Yet another detailed investigative report by the NY Times brings a series of real-life vignettes of bad care and human suffering to the forefront of public awareness.
Alex Berenson, a NY Times reporter for just over 10 years, reported yesterday on conditions in long term care facilities, fostered by minimal governmental oversight, Medicare reimbursement issues and lack of medical supervision.
The following is an excerpt from his article and tells the story of a 46 year old patient, Tina Bell-Jackman, and the tragic events that led to her death on June 26, 2007.

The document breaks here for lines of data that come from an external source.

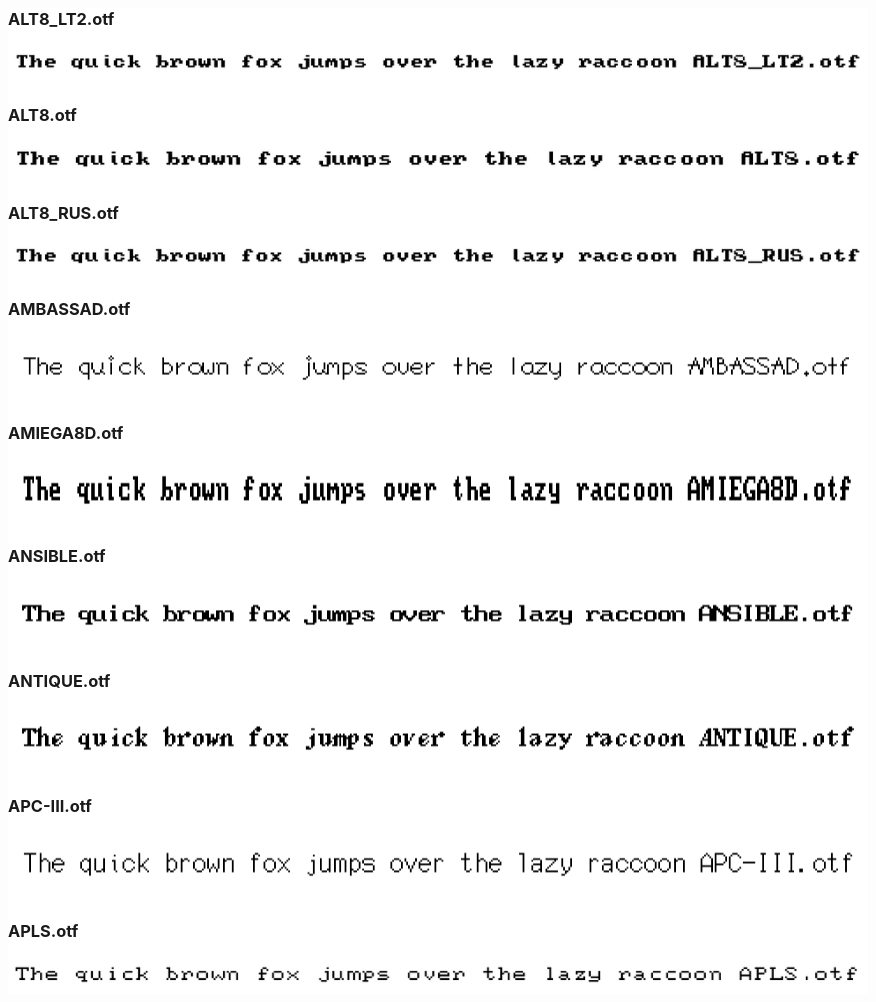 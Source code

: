 ### ALT8_LT2.otf
![](PREVIEWS/ALT8_LT2.otf.webp)

### ALT8.otf
![](PREVIEWS/ALT8.otf.webp)

### ALT8_RUS.otf
![](PREVIEWS/ALT8_RUS.otf.webp)

### AMBASSAD.otf
![](PREVIEWS/AMBASSAD.otf.webp)

### AMIEGA8D.otf
![](PREVIEWS/AMIEGA8D.otf.webp)

### ANSIBLE.otf
![](PREVIEWS/ANSIBLE.otf.webp)

### ANTIQUE.otf
![](PREVIEWS/ANTIQUE.otf.webp)

### APC-III.otf
![](PREVIEWS/APC-III.otf.webp)

### APLS.otf
![](PREVIEWS/APLS.otf.webp)
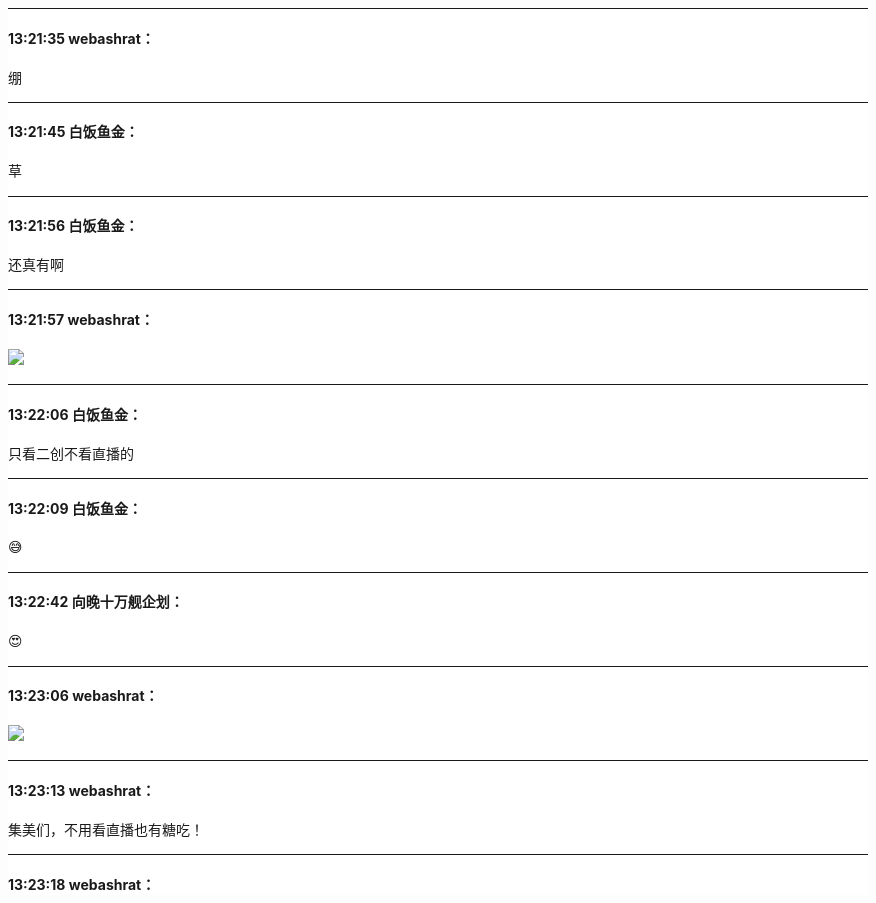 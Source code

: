*****

#### 13:21:35  webashrat：

绷

*****

#### 13:21:45  白饭鱼金：

草

*****

#### 13:21:56  白饭鱼金：

还真有啊

*****

#### 13:21:57  webashrat：

![](http://gchat.qpic.cn/gchatpic_new/2625239949/614391357-2724209607-8F6AF883325A4BCF30596C4C6DCAC968/0?term=2")

*****

#### 13:22:06  白饭鱼金：

只看二创不看直播的

*****

#### 13:22:09  白饭鱼金：

😅

*****

#### 13:22:42  向晚十万舰企划：

😍

*****

#### 13:23:06  webashrat：

![](http://gchat.qpic.cn/gchatpic_new/2625239949/614391357-2325596442-87F9444D37CB8DA6C243FD20A9C6C31B/0?term=2")

*****

#### 13:23:13  webashrat：

集美们，不用看直播也有糖吃！

*****

#### 13:23:18  webashrat：
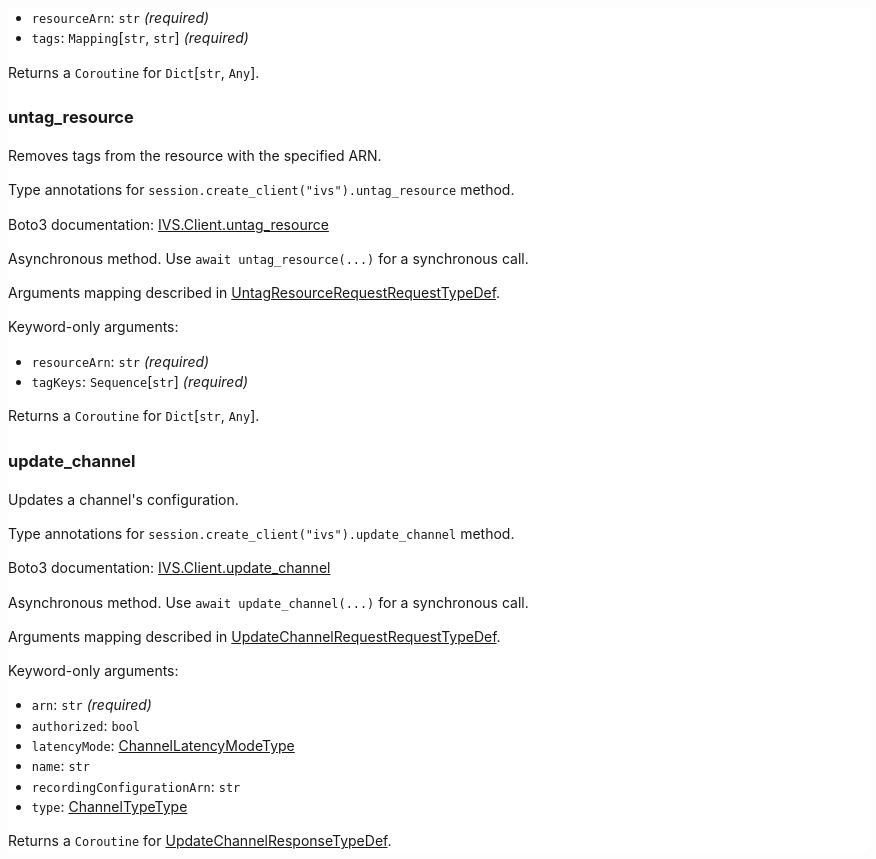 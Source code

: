- `resourceArn`: `str` *(required)*
- `tags`: `Mapping`\[`str`, `str`\] *(required)*

Returns a `Coroutine` for `Dict`\[`str`, `Any`\].

<a id="untag_resource"></a>

### untag_resource

Removes tags from the resource with the specified ARN.

Type annotations for `session.create_client("ivs").untag_resource` method.

Boto3 documentation:
[IVS.Client.untag_resource](https://boto3.amazonaws.com/v1/documentation/api/latest/reference/services/ivs.html#IVS.Client.untag_resource)

Asynchronous method. Use `await untag_resource(...)` for a synchronous call.

Arguments mapping described in
[UntagResourceRequestRequestTypeDef](./type_defs.md#untagresourcerequestrequesttypedef).

Keyword-only arguments:

- `resourceArn`: `str` *(required)*
- `tagKeys`: `Sequence`\[`str`\] *(required)*

Returns a `Coroutine` for `Dict`\[`str`, `Any`\].

<a id="update_channel"></a>

### update_channel

Updates a channel's configuration.

Type annotations for `session.create_client("ivs").update_channel` method.

Boto3 documentation:
[IVS.Client.update_channel](https://boto3.amazonaws.com/v1/documentation/api/latest/reference/services/ivs.html#IVS.Client.update_channel)

Asynchronous method. Use `await update_channel(...)` for a synchronous call.

Arguments mapping described in
[UpdateChannelRequestRequestTypeDef](./type_defs.md#updatechannelrequestrequesttypedef).

Keyword-only arguments:

- `arn`: `str` *(required)*
- `authorized`: `bool`
- `latencyMode`: [ChannelLatencyModeType](./literals.md#channellatencymodetype)
- `name`: `str`
- `recordingConfigurationArn`: `str`
- `type`: [ChannelTypeType](./literals.md#channeltypetype)

Returns a `Coroutine` for
[UpdateChannelResponseTypeDef](./type_defs.md#updatechannelresponsetypedef).

<a id="__aenter__"></a>
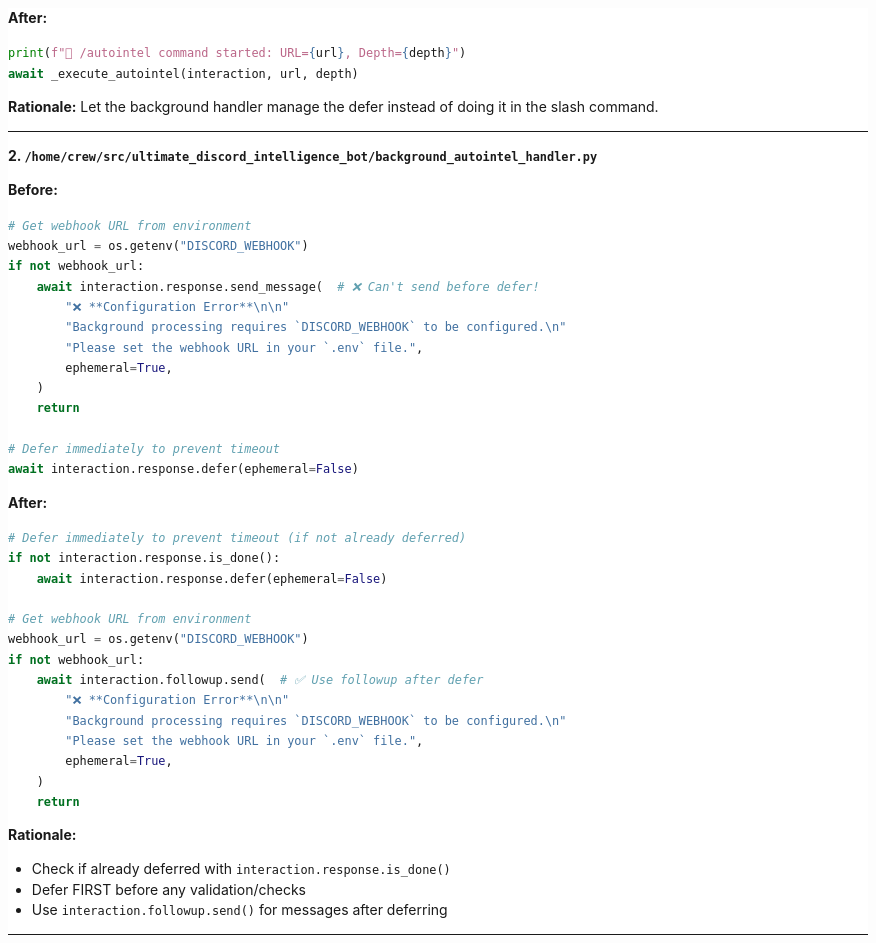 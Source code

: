 **After:**

```python
print(f"🤖 /autointel command started: URL={url}, Depth={depth}")
await _execute_autointel(interaction, url, depth)
```

**Rationale:** Let the background handler manage the defer instead of doing it in the slash command.

---

**2. `/home/crew/src/ultimate_discord_intelligence_bot/background_autointel_handler.py`**

**Before:**

```python
# Get webhook URL from environment
webhook_url = os.getenv("DISCORD_WEBHOOK")
if not webhook_url:
    await interaction.response.send_message(  # ❌ Can't send before defer!
        "❌ **Configuration Error**\n\n"
        "Background processing requires `DISCORD_WEBHOOK` to be configured.\n"
        "Please set the webhook URL in your `.env` file.",
        ephemeral=True,
    )
    return

# Defer immediately to prevent timeout
await interaction.response.defer(ephemeral=False)
```

**After:**

```python
# Defer immediately to prevent timeout (if not already deferred)
if not interaction.response.is_done():
    await interaction.response.defer(ephemeral=False)

# Get webhook URL from environment
webhook_url = os.getenv("DISCORD_WEBHOOK")
if not webhook_url:
    await interaction.followup.send(  # ✅ Use followup after defer
        "❌ **Configuration Error**\n\n"
        "Background processing requires `DISCORD_WEBHOOK` to be configured.\n"
        "Please set the webhook URL in your `.env` file.",
        ephemeral=True,
    )
    return
```

**Rationale:**

- Check if already deferred with `interaction.response.is_done()`
- Defer FIRST before any validation/checks
- Use `interaction.followup.send()` for messages after deferring

---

On the night of June 26, 2007, Ms. Bell-Jackman turned restlessly in her bed in Room 7 at Select Specialty Hospital of Kansas City, a small medical center that specializes in treating chronically ill patients. Ms. Bell-Jackman, a 46-year-old with diabetes, had been hospitalized at Select for five weeks, was increasingly agitated and could not speak because of a surgical hole in her throat. Her physicians had ordered the hospital to keep a sitter with her.
But at 8 p.m., the sitter left, according to a state court lawsuit and a Medicare inspection report. Left alone, Ms. Bell-Jackman tried to get up. Around 9:30 p.m., staff members tied her down with wrist restraints. Around 12:15 a.m., after the restraints had been removed, a nurse injected her with a sedative to calm her.
Berenson reports that in the last 25 years more than 400 long-term acute hospitals have opened in the United States. He cites several key problems pervasive in many of these facilities.
- Serious and repeated violations of Medicare rules
- Rapid growth of these for-profit facilities – “Medicare rules that offer high payments for hospitals that treat patients for an average of 25 days or more.”
- Despite the rapid expansion of long-term care hospitals and the serious illnesses they treat, Medicare has never closely examined their care. Unlike traditional hospitals, Medicare does not penalize them financially if they fail to submit quality data, he says.
- Few of these facilities have doctors on staff yet treat many very ill patients who are often in need of urgent physician care.
- Under Medicare payment rules, traditional hospitals often lose money on patients who stay for long periods. So they have a financial incentive to discharge patients to long-term hospitals, which then receive new Medicare payments for admitting the patients. Both hospitals benefit financially.
These are to name a few of the inherent defects in such institutions. Those of us who handle cases involving such lack of quality patient care have seen our own ‘Tina Bell-Jackman’ stories: a patient discharged to a long term care facility for wound care and a staff that (as written in their own progress notes) waits for days to have a wound-vac representative come to ‘teach’ them how to use this critical piece of equipment; repeated stories of restraints and sedatives to replace ‘sitters’ for those in need of such personal supervision – the horror stories go on-and-on.
Berenson further reports on the financial incentives that have driven the proliferation of such facilities:
Long-term care hospitals now treat about 200,000 patients a year, including 130,000 Medicare patients — at a projected cost of $4.8 billion to the government this year, up from $400 million in 1993.
Whether it’s a report on 60 Minutes about outright fraudulent Medicare claims or reports like those of Mr. Berenson – isn’t there a clear lesson to be learned? If you are going to try to fix the healthcare system, maybe, just maybe, a good place to start is with the Medicare system. After that gets fixed, maybe then a dialogue about things like ‘tort reform’ might be relevant – maybe. Ever consider that if it weren’t for lawsuits and reporters, stories like this would just be buried – literally and figuratively?